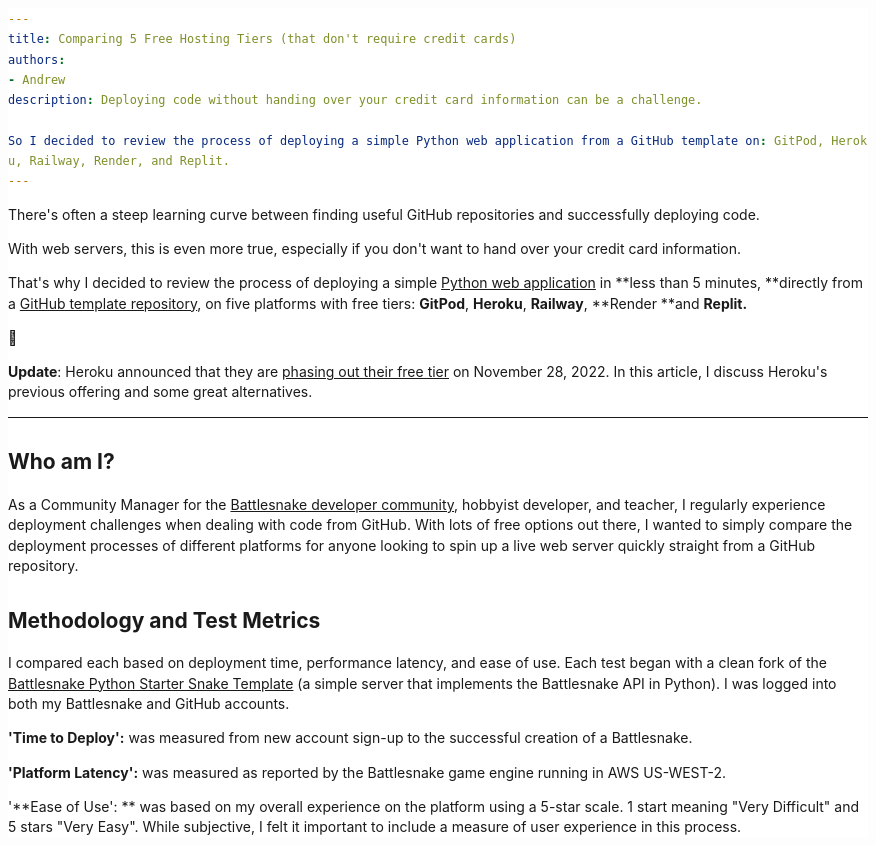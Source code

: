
 ```yaml
---
title: Comparing 5 Free Hosting Tiers (that don't require credit cards)
authors:
- Andrew
description: Deploying code without handing over your credit card information can be a challenge.

So I decided to review the process of deploying a simple Python web application from a GitHub template on: GitPod, Heroku, Railway, Render, and Replit.
---
```


There's often a steep learning curve between finding useful GitHub repositories and successfully deploying code. 

With web servers, this is even more true, especially if you don't want to hand over your credit card information.

That's why I decided to review the process of deploying a simple [Python web application](https://github.com/battlesnakeofficial/starter-snake-python) in **less than 5 minutes, **directly from a [GitHub template repository](https://docs.github.com/en/repositories/creating-and-managing-repositories/creating-a-template-repository), on five platforms with free tiers: **GitPod**, **Heroku**, **Railway**, **Render **and **Replit.**

📢

**Update**: Heroku announced that they are [phasing out their free tier](https://blog.heroku.com/next-chapter) on November 28, 2022. In this article, I discuss Heroku's previous offering and some great alternatives.

---

## Who am I?

As a Community Manager for the [Battlesnake developer community](https://play.battlesnake.com), hobbyist developer, and teacher, I regularly experience deployment challenges when dealing with code from GitHub. With lots of free options out there, I wanted to simply compare the deployment processes of different platforms for anyone looking to spin up a live web server quickly straight from a GitHub repository.

## Methodology and Test Metrics

I compared each based on deployment time, performance latency, and ease of use. Each test began with a clean fork of the [Battlesnake Python Starter Snake Template](https://github.com/BattlesnakeOfficial/starter-snake-python) (a simple server that implements the Battlesnake API in Python). I was logged into both my Battlesnake and GitHub accounts.

**'Time to Deploy':** was measured from new account sign-up to the successful creation of a Battlesnake. 

**'Platform Latency':** was measured as reported by the Battlesnake game engine running in AWS US-WEST-2.

'**Ease of Use': ** was based on my overall experience on the platform using a 5-star scale. 1 start meaning "Very Difficult" and 5 stars "Very Easy". While subjective, I felt it important to include a measure of user experience in this process.
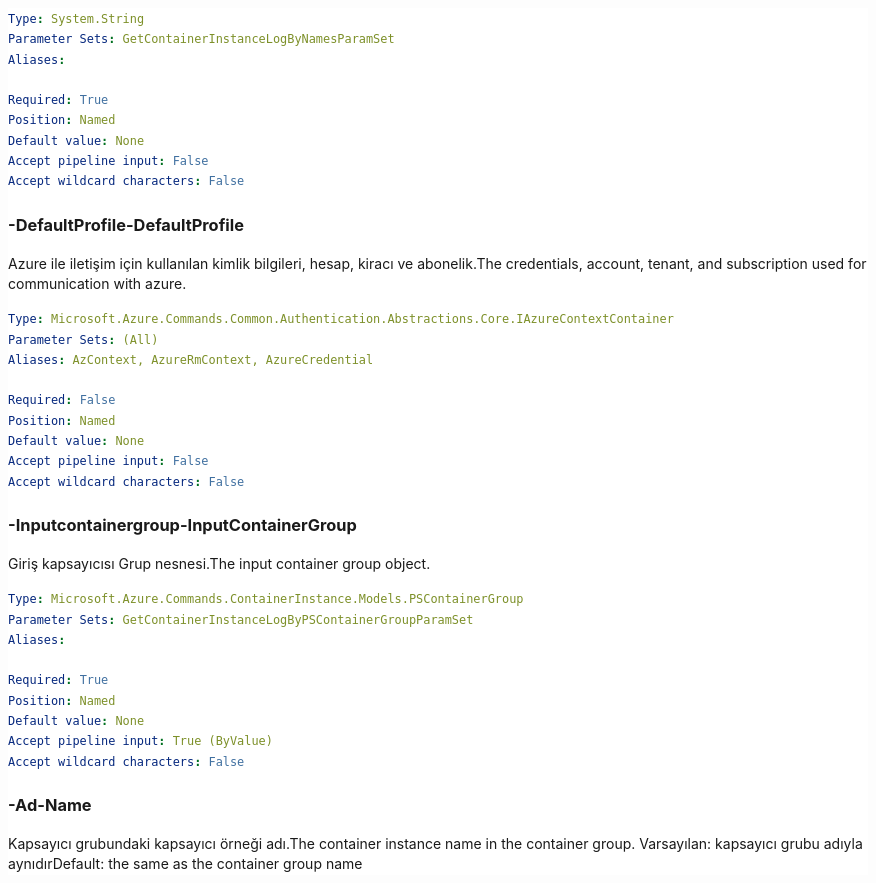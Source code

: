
 ```yaml
Type: System.String
Parameter Sets: GetContainerInstanceLogByNamesParamSet
Aliases:

Required: True
Position: Named
Default value: None
Accept pipeline input: False
Accept wildcard characters: False
```

### <span data-ttu-id="8df6d-125">-DefaultProfile</span><span class="sxs-lookup"><span data-stu-id="8df6d-125">-DefaultProfile</span></span>
<span data-ttu-id="8df6d-126">Azure ile iletişim için kullanılan kimlik bilgileri, hesap, kiracı ve abonelik.</span><span class="sxs-lookup"><span data-stu-id="8df6d-126">The credentials, account, tenant, and subscription used for communication with azure.</span></span>

```yaml
Type: Microsoft.Azure.Commands.Common.Authentication.Abstractions.Core.IAzureContextContainer
Parameter Sets: (All)
Aliases: AzContext, AzureRmContext, AzureCredential

Required: False
Position: Named
Default value: None
Accept pipeline input: False
Accept wildcard characters: False
```

### <span data-ttu-id="8df6d-127">-Inputcontainergroup</span><span class="sxs-lookup"><span data-stu-id="8df6d-127">-InputContainerGroup</span></span>
<span data-ttu-id="8df6d-128">Giriş kapsayıcısı Grup nesnesi.</span><span class="sxs-lookup"><span data-stu-id="8df6d-128">The input container group object.</span></span>

```yaml
Type: Microsoft.Azure.Commands.ContainerInstance.Models.PSContainerGroup
Parameter Sets: GetContainerInstanceLogByPSContainerGroupParamSet
Aliases:

Required: True
Position: Named
Default value: None
Accept pipeline input: True (ByValue)
Accept wildcard characters: False
```

### <span data-ttu-id="8df6d-129">-Ad</span><span class="sxs-lookup"><span data-stu-id="8df6d-129">-Name</span></span>
<span data-ttu-id="8df6d-130">Kapsayıcı grubundaki kapsayıcı örneği adı.</span><span class="sxs-lookup"><span data-stu-id="8df6d-130">The container instance name in the container group.</span></span>
<span data-ttu-id="8df6d-131">Varsayılan: kapsayıcı grubu adıyla aynıdır</span><span class="sxs-lookup"><span data-stu-id="8df6d-131">Default: the same as the container group name</span></span>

• • • • •

* [What this task involves]
An exact restatement of the entries above is needed; no picture may appear in it.

* [Solution below]
Source code

:
 ```yaml
---
title: Comparing 5 Free Hosting Tiers (that don't require credit cards)
authors:
- Andrew
description: Deploying code without handing over your credit card information can be a challenge.

So I decided to review the process of deploying a simple Python web application from a GitHub template on: GitPod, Heroku, Railway, Render, and Replit.
---
```


There's often a steep learning curve between finding useful GitHub repositories and successfully deploying code. 

With web servers, this is even more true, especially if you don't want to hand over your credit card information.

That's why I decided to review the process of deploying a simple [Python web application](https://github.com/battlesnakeofficial/starter-snake-python) in **less than 5 minutes, **directly from a [GitHub template repository](https://docs.github.com/en/repositories/creating-and-managing-repositories/creating-a-template-repository), on five platforms with free tiers: **GitPod**, **Heroku**, **Railway**, **Render **and **Replit.**

📢

**Update**: Heroku announced that they are [phasing out their free tier](https://blog.heroku.com/next-chapter) on November 28, 2022. In this article, I discuss Heroku's previous offering and some great alternatives.

---

## Who am I?

As a Community Manager for the [Battlesnake developer community](https://play.battlesnake.com), hobbyist developer, and teacher, I regularly experience deployment challenges when dealing with code from GitHub. With lots of free options out there, I wanted to simply compare the deployment processes of different platforms for anyone looking to spin up a live web server quickly straight from a GitHub repository.

## Methodology and Test Metrics

I compared each based on deployment time, performance latency, and ease of use. Each test began with a clean fork of the [Battlesnake Python Starter Snake Template](https://github.com/BattlesnakeOfficial/starter-snake-python) (a simple server that implements the Battlesnake API in Python). I was logged into both my Battlesnake and GitHub accounts.

**'Time to Deploy':** was measured from new account sign-up to the successful creation of a Battlesnake. 

**'Platform Latency':** was measured as reported by the Battlesnake game engine running in AWS US-WEST-2.

'**Ease of Use': ** was based on my overall experience on the platform using a 5-star scale. 1 start meaning "Very Difficult" and 5 stars "Very Easy". While subjective, I felt it important to include a measure of user experience in this process.
Source code

:
 ```yaml
Type: System.String
Parameter Sets: GetContainerInstanceLogByNamesParamSet
Aliases:

Required: True
Position: Named
Default value: None
Accept pipeline input: False
Accept wildcard characters: False
```

### <span data-ttu-id="8df6d-125">-DefaultProfile</span><span class="sxs-lookup"><span data-stu-id="8df6d-125">-DefaultProfile</span></span>
<span data-ttu-id="8df6d-126">Azure ile iletişim için kullanılan kimlik bilgileri, hesap, kiracı ve abonelik.</span><span class="sxs-lookup"><span data-stu-id="8df6d-126">The credentials, account, tenant, and subscription used for communication with azure.</span></span>

```yaml
Type: Microsoft.Azure.Commands.Common.Authentication.Abstractions.Core.IAzureContextContainer
Parameter Sets: (All)
Aliases: AzContext, AzureRmContext, AzureCredential

Required: False
Position: Named
Default value: None
Accept pipeline input: False
Accept wildcard characters: False
```

### <span data-ttu-id="8df6d-127">-Inputcontainergroup</span><span class="sxs-lookup"><span data-stu-id="8df6d-127">-InputContainerGroup</span></span>
<span data-ttu-id="8df6d-128">Giriş kapsayıcısı Grup nesnesi.</span><span class="sxs-lookup"><span data-stu-id="8df6d-128">The input container group object.</span></span>

```yaml
Type: Microsoft.Azure.Commands.ContainerInstance.Models.PSContainerGroup
Parameter Sets: GetContainerInstanceLogByPSContainerGroupParamSet
Aliases:

Required: True
Position: Named
Default value: None
Accept pipeline input: True (ByValue)
Accept wildcard characters: False
```

### <span data-ttu-id="8df6d-129">-Ad</span><span class="sxs-lookup"><span data-stu-id="8df6d-129">-Name</span></span>
<span data-ttu-id="8df6d-130">Kapsayıcı grubundaki kapsayıcı örneği adı.</span><span class="sxs-lookup"><span data-stu-id="8df6d-130">The container instance name in the container group.</span></span>
<span data-ttu-id="8df6d-131">Varsayılan: kapsayıcı grubu adıyla aynıdır</span><span class="sxs-lookup"><span data-stu-id="8df6d-131">Default: the same as the container group name</span></span>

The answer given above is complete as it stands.